One of the big goals here was to continue using OpenGL for the primary game rendering, but use SDL to load images, display text, and handle windowing. In trunk, I have written my own Targa loader (which does not implement all of the format, as I only wrote enough to load the textures for the game; which means that, when saving them, very specific options have to be set in Gimp for it to work...), created bindings for some obscure texting library (the link for which is dead and it would not have been a long term solution anyway due to its non-commercial license being in conflict with the GPL), and used GLUT for windowing and events. All in all, a mess that I want to clean up. Fortunately, bindings already exist for the libraries in which I am interested in the form of the CL-SDL project. Other goals of Latrunculi involve being cross platform (and that includes Windows) and having the ability to distribute binaries (since few users, even Linux users, compile from source). CLisp and ECL seem to be the best for this, both having Windows versions and compilers. ECL, I understand, has threading so I may use this in the end.

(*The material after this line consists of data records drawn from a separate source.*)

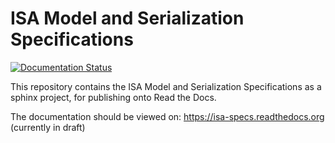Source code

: ISA Model and Serialization Specifications
==========================================

[![Documentation Status](https://readthedocs.org/projects/isa-specs/badge/?version=latest)](http://isa-specs.readthedocs.io/en/latest/?badge=latest)

This repository contains the ISA Model and Serialization Specifications as a sphinx project, for publishing onto Read the Docs.

The documentation should be viewed on: https://isa-specs.readthedocs.org (currently in draft)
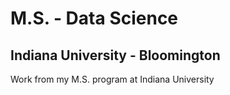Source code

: # M.S. - Data Science
## Indiana University - Bloomington
Work from my M.S. program at Indiana University
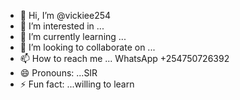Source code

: - 👋 Hi, I’m @vickiee254
- 👀 I’m interested in ...
- 🌱 I’m currently learning ...
- 💞️ I’m looking to collaborate on ...
- 📫 How to reach me ... WhatsApp +254750726392
- 😄 Pronouns: ...SIR
- ⚡ Fun fact: ...willing to learn

<!---
vickiee254/vickiee254 is a ✨ special ✨ repository because its `README.md` (this file) appears on your GitHub profile.
You can click the Preview link to take a look at your changes.
--->
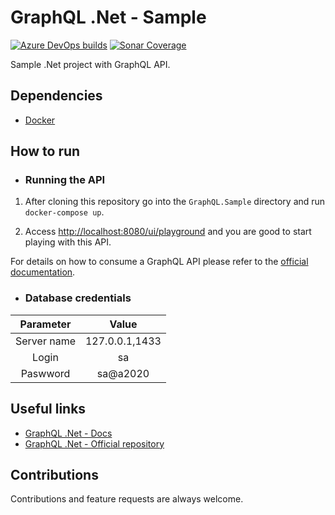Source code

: # GraphQL .Net - Sample

[![Azure DevOps builds](https://img.shields.io/azure-devops/build/raschmitt/7618d927-8467-43e2-b5e9-1aeddc1fbfdc/24?label=Build%20%26%20Test&style=flat-square)](https://dev.azure.com/raschmitt/raschmitt/_build?definitionId=24)
[![Sonar Coverage](https://img.shields.io/sonar/coverage/raschmitt_graphql-dot-net-sample?label=Code%20Coverage&server=https%3A%2F%2Fsonarcloud.io&style=flat-square)](https://sonarcloud.io/dashboard?id=raschmitt_graphql-dot-net-sample)

Sample .Net project with GraphQL API.

## Dependencies 

- [Docker](https://docs.docker.com/get-docker/)

## How to run

- ### Running the API 

1. After cloning this repository go into the `GraphQL.Sample` directory and run `docker-compose up`.

2. Access [http://localhost:8080/ui/playground](http://localhost:8080/ui/playground) and you are good to start playing with this API.

For details on how to consume a GraphQL API please refer to the [official documentation](https://graphql.org/learn/queries/).

- ### Database credentials

| Parameter | Value |
| :---: | :---: |
| Server name | 127.0.0.1,1433 |
| Login | sa |
| Paswword | sa@a2020 |

## Useful links

- [GraphQL .Net - Docs](https://graphql-dotnet.github.io/docs/getting-started/introduction)
- [GraphQL .Net - Official repository](https://github.com/graphql-dotnet/graphql-dotnet)
 
## Contributions

  Contributions and feature requests are always welcome.
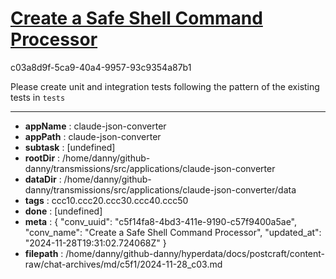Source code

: # [Create a Safe Shell Command Processor](https://claude.ai/chat/c5f14fa8-4bd3-411e-9190-c57f9400a5ae)

c03a8d9f-5ca9-40a4-9957-93c9354a87b1

Please create unit and integration tests following the pattern of the existing tests in `tests`

---

* **appName** : claude-json-converter
* **appPath** : claude-json-converter
* **subtask** : [undefined]
* **rootDir** : /home/danny/github-danny/transmissions/src/applications/claude-json-converter
* **dataDir** : /home/danny/github-danny/transmissions/src/applications/claude-json-converter/data
* **tags** : ccc10.ccc20.ccc30.ccc40.ccc50
* **done** : [undefined]
* **meta** : {
  "conv_uuid": "c5f14fa8-4bd3-411e-9190-c57f9400a5ae",
  "conv_name": "Create a Safe Shell Command Processor",
  "updated_at": "2024-11-28T19:31:02.724068Z"
}
* **filepath** : /home/danny/github-danny/hyperdata/docs/postcraft/content-raw/chat-archives/md/c5f1/2024-11-28_c03.md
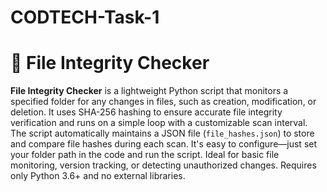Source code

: # CODTECH-Task-1
# 🔐 File Integrity Checker

**File Integrity Checker** is a lightweight Python script that monitors a specified folder for any changes in files, such as creation, modification, or deletion. It uses SHA-256 hashing to ensure accurate file integrity verification and runs on a simple loop with a customizable scan interval. The script automatically maintains a JSON file (`file_hashes.json`) to store and compare file hashes during each scan. It's easy to configure—just set your folder path in the code and run the script. Ideal for basic file monitoring, version tracking, or detecting unauthorized changes. Requires only Python 3.6+ and no external libraries.
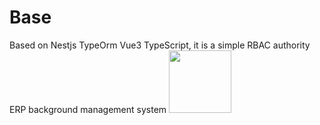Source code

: # Base
Based on Nestjs TypeOrm Vue3 TypeScript, it is a simple RBAC authority ERP background management system
<a href="https://sm.ms/image/WL6gOIBkDx9aYts" target="_blank"><img src="https://s2.loli.net/2021/12/27/WL6gOIBkDx9aYts.png" width="100"/></a>
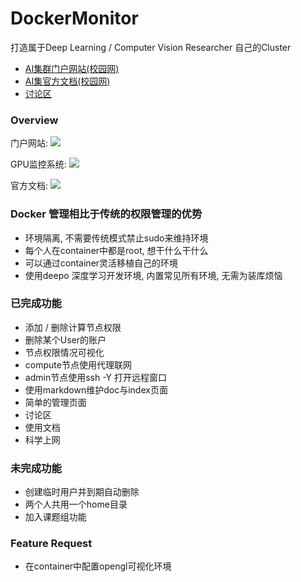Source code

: # DockerMonitor
打造属于Deep Learning / Computer Vision Researcher 自己的Cluster
* [AI集群门户网站(校园网)](http://10.15.89.41:8899)
* [AI集官方文档(校园网)](http://10.15.89.41:8898)
* [讨论区](https://github.com/piaozhx/DockerMonitor/issues)

### Overview
门户网站:
![](show/show.png)

GPU监控系统:
![](show/gpu_page.png)

官方文档:
![](show/doc_page.png)




### Docker 管理相比于传统的权限管理的优势
* 环境隔离, 不需要传统模式禁止sudo来维持环境
* 每个人在container中都是root, 想干什么干什么
* 可以通过container灵活移植自己的环境
* 使用deepo 深度学习开发环境, 内置常见所有环境, 无需为装库烦恼


### 已完成功能
* 添加 / 删除计算节点权限
* 删除某个User的账户
* 节点权限情况可视化
* compute节点使用代理联网
* admin节点使用ssh -Y 打开远程窗口
* 使用markdown维护doc与index页面
* 简单的管理页面
* 讨论区
* 使用文档
* 科学上网


### 未完成功能
* 创建临时用户并到期自动删除
* 两个人共用一个home目录
* 加入课题组功能


### Feature Request
* 在container中配置opengl可视化环境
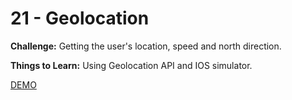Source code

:# 21 - Geolocation

**Challenge:** Getting the user's location, speed and north direction.

**Things to Learn:** Using Geolocation API and IOS simulator.

[DEMO](https://voloshin-sergei.github.io/30DaysOfJavaScript/21_day%20Geolocation/)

With this background, the task seemed rather easy: load the bindings and go. The catch is that the choice of Lisp implementation was defined primarily by the cross platform compatibility as several implementations (SBCL and CMUCL among them) offer only support for *NIX platforms. Neither CLisp nor ECL have true UFFI support. ECL has a UFFI compatible FFI layer which, on the surface, seems like it ought to make the whole thing easy. However, I have not found an easy way to make use of this feature.
So far, I can see a few possibly good ways to get this baby running:
- Make use of ECL's UFFI compatible FFI; most likely, this would include modifying CL-SDL's ASDF package not to depend on UFFI or to depend on ECL's FFI package or writing some code that "aliases" ECL's FFI to ASDF:UFFI so that everything else is happy and dandy
- Use the CLisp patches for UFFI and try to get it to run
- Use CFFI's UFFI compatibility layer to load up the bindings and use them
This sounds harder than it really is, I think. Most likely, a lot of the problems I have are stemming from the precanned nature of using Lisp packages through Ubuntu's repositories. I am thinking that I will probably try to do this without taking the "easy" way out and using .deb packages. Instead, I will probably try to go from source beginning to end by hand and see if I get anywhere. I wanted to post a final explanation of whatever steps I got to work, but this little outlook may solicit some reaction or, at least, serve to get my ideas out.